Blog Post

Azure Database for PostgreSQL Blog
5 MIN READ

PostgreSQL 18 Vacuuming Improvements Explained

Shashikant_Shakya's avatar
Oct 17, 2025

Introduction

This PostgreSQL 18 release brings one of the most significant collections of VACUUM and ANALYZE improvements in years. These updates include faster heap scans through asynchronous I/O (AIO), flexible on-the-fly autovacuum scaling, earlier triggers for large tables, safer tail shrinking, and more robust observability.

At a Glance: What’s New

  • VACUUM runs faster by overlapping reads with processing via asynchronous I/O (AIO).
  • Autovacuum throughput is adjustable without restarts: set a startup ceiling at autovacuum_worker_slots and tune autovacuum_max_workers on the fly.
  • Autovacuum can trigger earlier on big tables using autovacuum_vacuum_max_threshold (hard cap on dead tuples).
  • Normal VACUUM can “eager-freeze” all visible pages to amortize anti-wraparound work; control with vacuum_max_eager_freeze_failure_rate.
  • VACUUM and ANALYZE extend recursively into child tables by default; use the ONLY table modifier to target parent-level only.
  • Tail shrinking is explicit and predictable using the server setting vacuum_truncate or per-command TRUNCATE.
  • New visibility: per-table cumulative times, explicit cost-delay timing (track_cost_delay_timing).

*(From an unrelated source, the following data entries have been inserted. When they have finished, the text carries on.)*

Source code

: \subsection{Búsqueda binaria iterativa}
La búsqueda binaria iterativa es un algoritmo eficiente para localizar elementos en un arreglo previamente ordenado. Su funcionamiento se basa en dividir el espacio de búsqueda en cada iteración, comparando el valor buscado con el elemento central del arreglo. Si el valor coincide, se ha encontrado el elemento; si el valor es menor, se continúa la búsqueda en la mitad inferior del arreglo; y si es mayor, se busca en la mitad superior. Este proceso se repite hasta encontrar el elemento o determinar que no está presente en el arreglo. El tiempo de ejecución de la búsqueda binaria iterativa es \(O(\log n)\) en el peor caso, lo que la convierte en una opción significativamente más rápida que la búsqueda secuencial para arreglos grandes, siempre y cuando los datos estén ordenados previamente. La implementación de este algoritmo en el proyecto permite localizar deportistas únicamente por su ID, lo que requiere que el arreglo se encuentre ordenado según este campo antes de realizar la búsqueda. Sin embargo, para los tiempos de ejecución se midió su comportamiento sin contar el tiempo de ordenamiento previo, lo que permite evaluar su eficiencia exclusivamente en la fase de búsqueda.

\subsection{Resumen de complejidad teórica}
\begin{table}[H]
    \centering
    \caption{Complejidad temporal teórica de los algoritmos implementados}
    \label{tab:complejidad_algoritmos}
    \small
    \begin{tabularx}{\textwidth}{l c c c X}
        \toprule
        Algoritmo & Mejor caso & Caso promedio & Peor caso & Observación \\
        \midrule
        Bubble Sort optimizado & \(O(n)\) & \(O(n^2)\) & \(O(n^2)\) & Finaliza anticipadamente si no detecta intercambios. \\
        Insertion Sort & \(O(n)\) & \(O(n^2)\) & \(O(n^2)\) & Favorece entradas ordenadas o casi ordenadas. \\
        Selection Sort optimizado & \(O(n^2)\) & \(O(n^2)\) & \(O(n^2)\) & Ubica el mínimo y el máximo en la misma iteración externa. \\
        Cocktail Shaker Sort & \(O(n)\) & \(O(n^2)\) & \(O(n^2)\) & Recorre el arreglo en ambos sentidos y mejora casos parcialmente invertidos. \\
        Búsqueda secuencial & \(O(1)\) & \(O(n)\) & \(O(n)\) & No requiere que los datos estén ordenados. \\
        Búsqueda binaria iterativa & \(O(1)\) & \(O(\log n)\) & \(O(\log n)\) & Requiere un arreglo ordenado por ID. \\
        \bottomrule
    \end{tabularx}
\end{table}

Deep Dive: Changes That Matter

1) Vacuum is faster with asynchronous I/O (AIO)

A new asynchronous I/O subsystem lets VACUUM queue up reads and continue working asynchronously while data is fetched, reducing heap-scan wait time on cache misses and smoothing throughput during large table passes.

How to enable & verify:

  • Controlled by the io_method server parameter
  • SHOW io_method; (typically 'worker' by default)
  • SHOW io_workers; (default 3)
  • Increase workers gradually if VACUUM remains I/O-bound: io_workers = 6; (test on non-prod first)

Note: Raise workers gradually (e.g., 3 → 6 → 12) and monitor server storage metrics and VACUUM durations.

2) Adjust autovacuum workers on the fly

Autovacuum scaling is now much more flexible. Previously, changing autovacuum_max_workers required a server restart, which could be painful for time-based tuning or urgent bloat cleanup activities. The new approach now separates these two concepts:

  • autovacuum_worker_slots: The total number of slots reserved at startup (server restart required).
  • autovacuum_max_workers: The number of workers allowed to run concurrently (reloadable on the fly).

If you set autovacuum_max_workers higher than the reserved slots, PostgreSQL will cap the number and log a warning.

Note: When you scale up workers, consider enlarging the shared cost budget so that per-worker share does not collapse. Either raise autovacuum_vacuum_cost_limit or reduce autovacuum_vacuum_cost_delay.

3) Force earlier autovacuum on very large tables

Extremely large tables can accumulate a significant number of dead tuples while staying below the classic trigger threshold.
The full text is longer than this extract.